(Prompt)
Word for word, print the entries that follow.

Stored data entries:
┌──

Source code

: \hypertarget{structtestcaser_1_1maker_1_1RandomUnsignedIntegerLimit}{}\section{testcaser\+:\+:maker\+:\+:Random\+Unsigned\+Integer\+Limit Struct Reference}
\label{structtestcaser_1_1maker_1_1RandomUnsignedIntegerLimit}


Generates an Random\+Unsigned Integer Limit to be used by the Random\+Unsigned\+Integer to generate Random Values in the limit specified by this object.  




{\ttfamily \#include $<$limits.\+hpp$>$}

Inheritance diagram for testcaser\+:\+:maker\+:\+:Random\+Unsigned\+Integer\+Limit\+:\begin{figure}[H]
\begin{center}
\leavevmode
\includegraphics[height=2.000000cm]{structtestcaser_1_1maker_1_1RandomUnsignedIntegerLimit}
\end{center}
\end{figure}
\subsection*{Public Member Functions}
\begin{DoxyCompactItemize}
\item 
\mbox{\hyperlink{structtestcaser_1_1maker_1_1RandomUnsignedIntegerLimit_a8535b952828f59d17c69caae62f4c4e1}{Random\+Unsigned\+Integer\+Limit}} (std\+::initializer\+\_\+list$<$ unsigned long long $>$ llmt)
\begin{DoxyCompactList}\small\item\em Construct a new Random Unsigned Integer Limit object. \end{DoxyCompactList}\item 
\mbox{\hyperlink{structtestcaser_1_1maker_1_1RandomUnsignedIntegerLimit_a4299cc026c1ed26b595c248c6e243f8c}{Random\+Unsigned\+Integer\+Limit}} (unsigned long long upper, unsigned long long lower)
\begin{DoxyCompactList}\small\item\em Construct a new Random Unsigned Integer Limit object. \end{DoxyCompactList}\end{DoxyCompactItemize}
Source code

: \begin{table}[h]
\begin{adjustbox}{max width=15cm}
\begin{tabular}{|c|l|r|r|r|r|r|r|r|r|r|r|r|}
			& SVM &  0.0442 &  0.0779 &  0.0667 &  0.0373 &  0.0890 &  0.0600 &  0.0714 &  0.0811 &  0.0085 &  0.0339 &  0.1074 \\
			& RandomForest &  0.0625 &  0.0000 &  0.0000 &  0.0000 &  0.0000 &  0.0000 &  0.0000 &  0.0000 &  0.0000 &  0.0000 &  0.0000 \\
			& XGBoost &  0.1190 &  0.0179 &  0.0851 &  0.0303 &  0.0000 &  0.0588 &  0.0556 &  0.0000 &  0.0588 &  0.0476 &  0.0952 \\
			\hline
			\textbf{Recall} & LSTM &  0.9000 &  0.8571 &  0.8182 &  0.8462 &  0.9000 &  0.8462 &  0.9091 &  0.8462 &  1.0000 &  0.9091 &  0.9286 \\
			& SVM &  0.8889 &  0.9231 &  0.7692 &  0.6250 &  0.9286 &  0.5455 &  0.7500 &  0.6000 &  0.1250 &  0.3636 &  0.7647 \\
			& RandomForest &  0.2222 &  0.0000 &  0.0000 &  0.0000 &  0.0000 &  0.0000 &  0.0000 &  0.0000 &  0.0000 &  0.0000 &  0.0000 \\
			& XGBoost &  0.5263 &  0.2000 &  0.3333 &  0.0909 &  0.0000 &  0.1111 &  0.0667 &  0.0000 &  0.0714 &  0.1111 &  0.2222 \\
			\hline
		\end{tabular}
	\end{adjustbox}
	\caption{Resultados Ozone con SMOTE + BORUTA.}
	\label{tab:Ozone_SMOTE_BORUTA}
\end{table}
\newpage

└──

(Written response)
Source code

: \hypertarget{structtestcaser_1_1maker_1_1RandomUnsignedIntegerLimit}{}\section{testcaser\+:\+:maker\+:\+:Random\+Unsigned\+Integer\+Limit Struct Reference}
\label{structtestcaser_1_1maker_1_1RandomUnsignedIntegerLimit}


Generates an Random\+Unsigned Integer Limit to be used by the Random\+Unsigned\+Integer to generate Random Values in the limit specified by this object.  




{\ttfamily \#include $<$limits.\+hpp$>$}

Inheritance diagram for testcaser\+:\+:maker\+:\+:Random\+Unsigned\+Integer\+Limit\+:\begin{figure}[H]
\begin{center}
\leavevmode
\includegraphics[height=2.000000cm]{structtestcaser_1_1maker_1_1RandomUnsignedIntegerLimit}
\end{center}
\end{figure}
\subsection*{Public Member Functions}
\begin{DoxyCompactItemize}
\item 
\mbox{\hyperlink{structtestcaser_1_1maker_1_1RandomUnsignedIntegerLimit_a8535b952828f59d17c69caae62f4c4e1}{Random\+Unsigned\+Integer\+Limit}} (std\+::initializer\+\_\+list$<$ unsigned long long $>$ llmt)
\begin{DoxyCompactList}\small\item\em Construct a new Random Unsigned Integer Limit object. \end{DoxyCompactList}\item 
\mbox{\hyperlink{structtestcaser_1_1maker_1_1RandomUnsignedIntegerLimit_a4299cc026c1ed26b595c248c6e243f8c}{Random\+Unsigned\+Integer\+Limit}} (unsigned long long upper, unsigned long long lower)
\begin{DoxyCompactList}\small\item\em Construct a new Random Unsigned Integer Limit object. \end{DoxyCompactList}\end{DoxyCompactItemize}
Source code

: \begin{table}[h]
\begin{adjustbox}{max width=15cm}
\begin{tabular}{|c|l|r|r|r|r|r|r|r|r|r|r|r|}
			& SVM &  0.0442 &  0.0779 &  0.0667 &  0.0373 &  0.0890 &  0.0600 &  0.0714 &  0.0811 &  0.0085 &  0.0339 &  0.1074 \\
			& RandomForest &  0.0625 &  0.0000 &  0.0000 &  0.0000 &  0.0000 &  0.0000 &  0.0000 &  0.0000 &  0.0000 &  0.0000 &  0.0000 \\
			& XGBoost &  0.1190 &  0.0179 &  0.0851 &  0.0303 &  0.0000 &  0.0588 &  0.0556 &  0.0000 &  0.0588 &  0.0476 &  0.0952 \\
			\hline
			\textbf{Recall} & LSTM &  0.9000 &  0.8571 &  0.8182 &  0.8462 &  0.9000 &  0.8462 &  0.9091 &  0.8462 &  1.0000 &  0.9091 &  0.9286 \\
			& SVM &  0.8889 &  0.9231 &  0.7692 &  0.6250 &  0.9286 &  0.5455 &  0.7500 &  0.6000 &  0.1250 &  0.3636 &  0.7647 \\
			& RandomForest &  0.2222 &  0.0000 &  0.0000 &  0.0000 &  0.0000 &  0.0000 &  0.0000 &  0.0000 &  0.0000 &  0.0000 &  0.0000 \\
			& XGBoost &  0.5263 &  0.2000 &  0.3333 &  0.0909 &  0.0000 &  0.1111 &  0.0667 &  0.0000 &  0.0714 &  0.1111 &  0.2222 \\
			\hline
		\end{tabular}
	\end{adjustbox}
	\caption{Resultados Ozone con SMOTE + BORUTA.}
	\label{tab:Ozone_SMOTE_BORUTA}
\end{table}
\newpage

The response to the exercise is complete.